> Required action
Copy every line of the records below that holds the word "image".

(Records shown Opens)

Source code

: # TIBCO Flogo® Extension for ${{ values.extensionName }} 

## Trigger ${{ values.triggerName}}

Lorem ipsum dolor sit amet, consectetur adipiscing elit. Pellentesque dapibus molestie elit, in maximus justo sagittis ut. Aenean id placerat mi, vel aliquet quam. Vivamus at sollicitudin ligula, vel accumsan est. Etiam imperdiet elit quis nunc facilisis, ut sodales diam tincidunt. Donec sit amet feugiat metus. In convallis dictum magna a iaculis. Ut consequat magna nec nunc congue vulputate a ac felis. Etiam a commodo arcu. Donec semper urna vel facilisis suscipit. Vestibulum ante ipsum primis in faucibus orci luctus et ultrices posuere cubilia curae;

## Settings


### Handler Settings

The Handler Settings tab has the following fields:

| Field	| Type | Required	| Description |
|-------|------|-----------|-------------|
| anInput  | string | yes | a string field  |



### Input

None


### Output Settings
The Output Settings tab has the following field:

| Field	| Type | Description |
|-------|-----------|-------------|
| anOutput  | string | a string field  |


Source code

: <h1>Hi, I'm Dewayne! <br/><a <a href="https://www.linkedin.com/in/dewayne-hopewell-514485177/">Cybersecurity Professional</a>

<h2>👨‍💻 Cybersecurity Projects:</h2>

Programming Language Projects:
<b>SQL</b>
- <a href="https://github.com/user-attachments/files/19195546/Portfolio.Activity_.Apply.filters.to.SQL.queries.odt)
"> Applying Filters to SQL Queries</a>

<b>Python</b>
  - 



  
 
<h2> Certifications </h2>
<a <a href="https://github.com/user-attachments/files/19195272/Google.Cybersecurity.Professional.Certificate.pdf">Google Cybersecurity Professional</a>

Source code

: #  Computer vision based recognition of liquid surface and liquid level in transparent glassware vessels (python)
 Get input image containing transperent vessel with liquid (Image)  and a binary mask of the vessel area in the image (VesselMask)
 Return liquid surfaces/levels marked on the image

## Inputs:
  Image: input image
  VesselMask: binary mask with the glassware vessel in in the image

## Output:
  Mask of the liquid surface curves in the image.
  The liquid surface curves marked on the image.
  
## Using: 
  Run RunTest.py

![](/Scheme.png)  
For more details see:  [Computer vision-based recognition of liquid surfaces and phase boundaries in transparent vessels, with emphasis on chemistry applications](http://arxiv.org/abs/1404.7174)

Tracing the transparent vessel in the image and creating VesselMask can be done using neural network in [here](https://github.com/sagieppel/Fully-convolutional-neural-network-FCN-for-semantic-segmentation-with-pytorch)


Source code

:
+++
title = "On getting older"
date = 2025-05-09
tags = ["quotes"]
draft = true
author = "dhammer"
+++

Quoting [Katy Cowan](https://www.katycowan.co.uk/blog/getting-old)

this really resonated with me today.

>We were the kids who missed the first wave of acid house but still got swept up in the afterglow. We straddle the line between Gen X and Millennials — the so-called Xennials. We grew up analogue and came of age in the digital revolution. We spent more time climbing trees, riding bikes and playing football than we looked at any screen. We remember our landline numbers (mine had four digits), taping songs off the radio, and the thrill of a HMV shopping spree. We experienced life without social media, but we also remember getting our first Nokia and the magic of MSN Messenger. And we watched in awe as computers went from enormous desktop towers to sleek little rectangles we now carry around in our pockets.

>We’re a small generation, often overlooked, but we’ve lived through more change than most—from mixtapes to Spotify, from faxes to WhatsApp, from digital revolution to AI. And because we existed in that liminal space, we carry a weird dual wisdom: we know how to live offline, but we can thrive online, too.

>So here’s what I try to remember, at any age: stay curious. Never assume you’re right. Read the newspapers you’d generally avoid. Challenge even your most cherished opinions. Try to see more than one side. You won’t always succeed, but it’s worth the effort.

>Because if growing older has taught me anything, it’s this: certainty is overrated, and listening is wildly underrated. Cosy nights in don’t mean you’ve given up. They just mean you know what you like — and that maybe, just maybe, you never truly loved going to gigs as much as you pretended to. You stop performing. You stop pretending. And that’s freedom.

(Records shown Closes)

> Result of the task
 Get input image containing transperent vessel with liquid (Image)  and a binary mask of the vessel area in the image (VesselMask)
 Return liquid surfaces/levels marked on the image
  Image: input image
  VesselMask: binary mask with the glassware vessel in in the image
  Mask of the liquid surface curves in the image.
  The liquid surface curves marked on the image.
Tracing the transparent vessel in the image and creating VesselMask can be done using neural network in [here](https://github.com/sagieppel/Fully-convolutional-neural-network-FCN-for-semantic-segmentation-with-pytorch)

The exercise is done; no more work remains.